→ Provided data
= = =

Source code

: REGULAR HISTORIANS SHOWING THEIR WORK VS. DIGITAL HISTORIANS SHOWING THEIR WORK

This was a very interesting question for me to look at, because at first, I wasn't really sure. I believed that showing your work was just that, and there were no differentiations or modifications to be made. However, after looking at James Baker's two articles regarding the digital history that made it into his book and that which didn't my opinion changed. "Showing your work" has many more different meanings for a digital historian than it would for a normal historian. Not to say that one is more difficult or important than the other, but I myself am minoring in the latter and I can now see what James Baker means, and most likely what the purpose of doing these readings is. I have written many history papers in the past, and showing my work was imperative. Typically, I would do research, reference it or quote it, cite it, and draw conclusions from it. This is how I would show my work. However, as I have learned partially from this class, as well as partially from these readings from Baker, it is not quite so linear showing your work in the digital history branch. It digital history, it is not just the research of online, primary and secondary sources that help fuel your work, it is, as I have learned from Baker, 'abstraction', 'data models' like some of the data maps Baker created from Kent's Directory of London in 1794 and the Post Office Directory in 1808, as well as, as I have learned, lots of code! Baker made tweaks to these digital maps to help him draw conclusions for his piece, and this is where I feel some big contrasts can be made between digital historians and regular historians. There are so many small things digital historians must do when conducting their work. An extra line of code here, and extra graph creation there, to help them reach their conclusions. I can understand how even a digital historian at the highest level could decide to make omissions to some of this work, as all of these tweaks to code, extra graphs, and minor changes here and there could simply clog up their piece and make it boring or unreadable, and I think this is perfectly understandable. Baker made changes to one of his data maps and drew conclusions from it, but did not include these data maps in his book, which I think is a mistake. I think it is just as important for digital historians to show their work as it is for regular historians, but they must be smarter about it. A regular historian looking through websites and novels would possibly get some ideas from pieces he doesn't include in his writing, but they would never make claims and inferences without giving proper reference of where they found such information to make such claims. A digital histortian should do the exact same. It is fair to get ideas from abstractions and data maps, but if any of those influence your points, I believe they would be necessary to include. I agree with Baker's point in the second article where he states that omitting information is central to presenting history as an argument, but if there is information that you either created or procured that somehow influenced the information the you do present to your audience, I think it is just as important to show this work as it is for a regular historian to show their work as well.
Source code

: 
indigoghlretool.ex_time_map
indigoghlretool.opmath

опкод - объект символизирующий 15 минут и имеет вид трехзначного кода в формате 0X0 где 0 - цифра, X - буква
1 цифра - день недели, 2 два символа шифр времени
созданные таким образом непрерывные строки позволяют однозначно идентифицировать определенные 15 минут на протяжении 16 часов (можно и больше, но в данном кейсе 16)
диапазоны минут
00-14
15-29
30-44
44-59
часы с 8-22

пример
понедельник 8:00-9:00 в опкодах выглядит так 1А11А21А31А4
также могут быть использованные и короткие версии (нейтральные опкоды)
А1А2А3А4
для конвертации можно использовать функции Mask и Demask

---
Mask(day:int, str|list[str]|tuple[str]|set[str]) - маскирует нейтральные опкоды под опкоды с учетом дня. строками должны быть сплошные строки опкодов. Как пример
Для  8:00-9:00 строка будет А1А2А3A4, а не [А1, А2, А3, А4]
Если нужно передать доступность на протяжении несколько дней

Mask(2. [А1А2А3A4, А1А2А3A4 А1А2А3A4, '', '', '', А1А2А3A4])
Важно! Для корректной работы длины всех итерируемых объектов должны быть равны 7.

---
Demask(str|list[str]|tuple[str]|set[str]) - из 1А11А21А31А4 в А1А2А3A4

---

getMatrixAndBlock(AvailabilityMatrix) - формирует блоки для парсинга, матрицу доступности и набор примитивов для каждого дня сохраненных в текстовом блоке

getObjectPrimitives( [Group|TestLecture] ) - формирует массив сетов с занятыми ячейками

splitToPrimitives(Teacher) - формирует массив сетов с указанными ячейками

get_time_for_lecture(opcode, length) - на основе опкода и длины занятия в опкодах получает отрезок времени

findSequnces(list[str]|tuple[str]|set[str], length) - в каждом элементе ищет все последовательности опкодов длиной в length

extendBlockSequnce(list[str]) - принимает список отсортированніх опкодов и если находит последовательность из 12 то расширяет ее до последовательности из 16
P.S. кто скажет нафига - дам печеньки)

= = =

Exactly and only the lines from the line containing "Demask(str|list[str]|tuple[str]|set[str]) - из" through the final line of the records above must be returned.

Demask(str|list[str]|tuple[str]|set[str]) - из 1А11А21А31А4 в А1А2А3A4

---

getMatrixAndBlock(AvailabilityMatrix) - формирует блоки для парсинга, матрицу доступности и набор примитивов для каждого дня сохраненных в текстовом блоке

getObjectPrimitives( [Group|TestLecture] ) - формирует массив сетов с занятыми ячейками

splitToPrimitives(Teacher) - формирует массив сетов с указанными ячейками

get_time_for_lecture(opcode, length) - на основе опкода и длины занятия в опкодах получает отрезок времени

findSequnces(list[str]|tuple[str]|set[str], length) - в каждом элементе ищет все последовательности опкодов длиной в length

extendBlockSequnce(list[str]) - принимает список отсортированніх опкодов и если находит последовательность из 12 то расширяет ее до последовательности из 16
P.S. кто скажет нафига - дам печеньки)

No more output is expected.